* _What to do_
In the material below, list every line carrying the string "Analysis".

* _Task input_
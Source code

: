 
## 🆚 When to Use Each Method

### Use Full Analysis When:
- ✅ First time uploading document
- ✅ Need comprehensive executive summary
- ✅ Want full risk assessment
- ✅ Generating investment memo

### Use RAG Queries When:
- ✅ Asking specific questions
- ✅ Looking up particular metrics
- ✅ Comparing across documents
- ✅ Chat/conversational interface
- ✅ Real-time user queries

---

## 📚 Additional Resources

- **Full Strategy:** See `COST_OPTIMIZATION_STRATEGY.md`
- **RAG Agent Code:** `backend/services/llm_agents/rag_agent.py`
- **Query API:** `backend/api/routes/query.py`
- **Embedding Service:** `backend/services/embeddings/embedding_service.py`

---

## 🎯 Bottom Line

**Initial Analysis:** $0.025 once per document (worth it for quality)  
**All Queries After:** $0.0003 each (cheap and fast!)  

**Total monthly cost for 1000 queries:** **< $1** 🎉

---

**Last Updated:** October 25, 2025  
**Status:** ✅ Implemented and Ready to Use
--
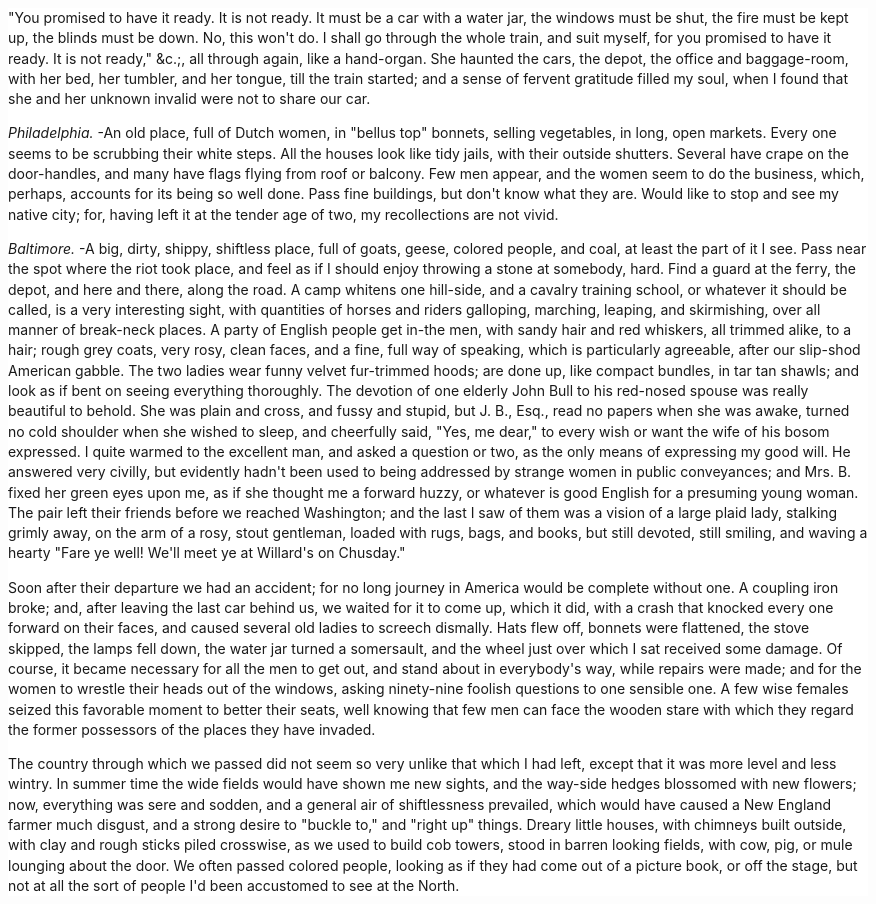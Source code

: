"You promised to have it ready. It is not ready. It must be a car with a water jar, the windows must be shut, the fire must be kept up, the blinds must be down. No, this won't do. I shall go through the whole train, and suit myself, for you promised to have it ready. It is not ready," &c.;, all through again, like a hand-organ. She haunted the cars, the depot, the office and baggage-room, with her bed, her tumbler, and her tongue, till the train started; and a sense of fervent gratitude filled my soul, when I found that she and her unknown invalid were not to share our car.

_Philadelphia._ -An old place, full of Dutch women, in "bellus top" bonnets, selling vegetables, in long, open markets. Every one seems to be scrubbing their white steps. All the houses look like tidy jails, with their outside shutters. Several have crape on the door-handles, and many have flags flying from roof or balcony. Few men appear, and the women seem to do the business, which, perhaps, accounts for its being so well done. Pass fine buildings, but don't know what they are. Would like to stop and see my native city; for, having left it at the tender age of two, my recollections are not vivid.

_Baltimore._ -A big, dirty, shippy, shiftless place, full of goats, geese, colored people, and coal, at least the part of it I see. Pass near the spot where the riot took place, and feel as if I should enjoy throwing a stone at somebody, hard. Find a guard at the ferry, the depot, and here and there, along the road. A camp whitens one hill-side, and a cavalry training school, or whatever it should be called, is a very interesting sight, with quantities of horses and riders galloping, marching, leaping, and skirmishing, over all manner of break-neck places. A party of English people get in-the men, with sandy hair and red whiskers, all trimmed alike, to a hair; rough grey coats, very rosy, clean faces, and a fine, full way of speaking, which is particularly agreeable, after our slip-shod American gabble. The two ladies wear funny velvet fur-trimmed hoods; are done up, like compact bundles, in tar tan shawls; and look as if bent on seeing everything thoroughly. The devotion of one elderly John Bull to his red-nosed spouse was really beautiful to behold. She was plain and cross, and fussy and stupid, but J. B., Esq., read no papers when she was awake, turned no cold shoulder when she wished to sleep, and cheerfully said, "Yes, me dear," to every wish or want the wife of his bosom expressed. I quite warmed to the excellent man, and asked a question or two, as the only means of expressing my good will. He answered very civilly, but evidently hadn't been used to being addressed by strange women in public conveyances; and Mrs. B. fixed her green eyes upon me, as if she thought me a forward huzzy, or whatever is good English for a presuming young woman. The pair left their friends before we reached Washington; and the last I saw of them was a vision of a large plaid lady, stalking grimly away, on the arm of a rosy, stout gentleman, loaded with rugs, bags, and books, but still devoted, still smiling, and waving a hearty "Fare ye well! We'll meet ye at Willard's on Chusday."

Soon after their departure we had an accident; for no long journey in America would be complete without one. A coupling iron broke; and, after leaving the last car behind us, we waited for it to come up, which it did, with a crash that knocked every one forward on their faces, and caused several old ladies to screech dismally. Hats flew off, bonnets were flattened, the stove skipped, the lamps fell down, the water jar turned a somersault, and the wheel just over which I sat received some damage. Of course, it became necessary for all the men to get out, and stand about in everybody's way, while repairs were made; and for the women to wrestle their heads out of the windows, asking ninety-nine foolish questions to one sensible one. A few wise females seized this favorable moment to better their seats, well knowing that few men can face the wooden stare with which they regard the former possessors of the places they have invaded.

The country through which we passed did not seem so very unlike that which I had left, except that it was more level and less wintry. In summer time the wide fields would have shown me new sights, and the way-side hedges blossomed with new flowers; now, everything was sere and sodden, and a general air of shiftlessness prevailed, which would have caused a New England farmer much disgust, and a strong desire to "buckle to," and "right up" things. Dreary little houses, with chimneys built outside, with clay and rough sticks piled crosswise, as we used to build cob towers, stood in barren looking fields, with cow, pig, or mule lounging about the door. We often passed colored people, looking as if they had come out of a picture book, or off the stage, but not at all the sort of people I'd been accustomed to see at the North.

* _Exercise result_
### Use Full Analysis When:
**Initial Analysis:** $0.025 once per document (worth it for quality)  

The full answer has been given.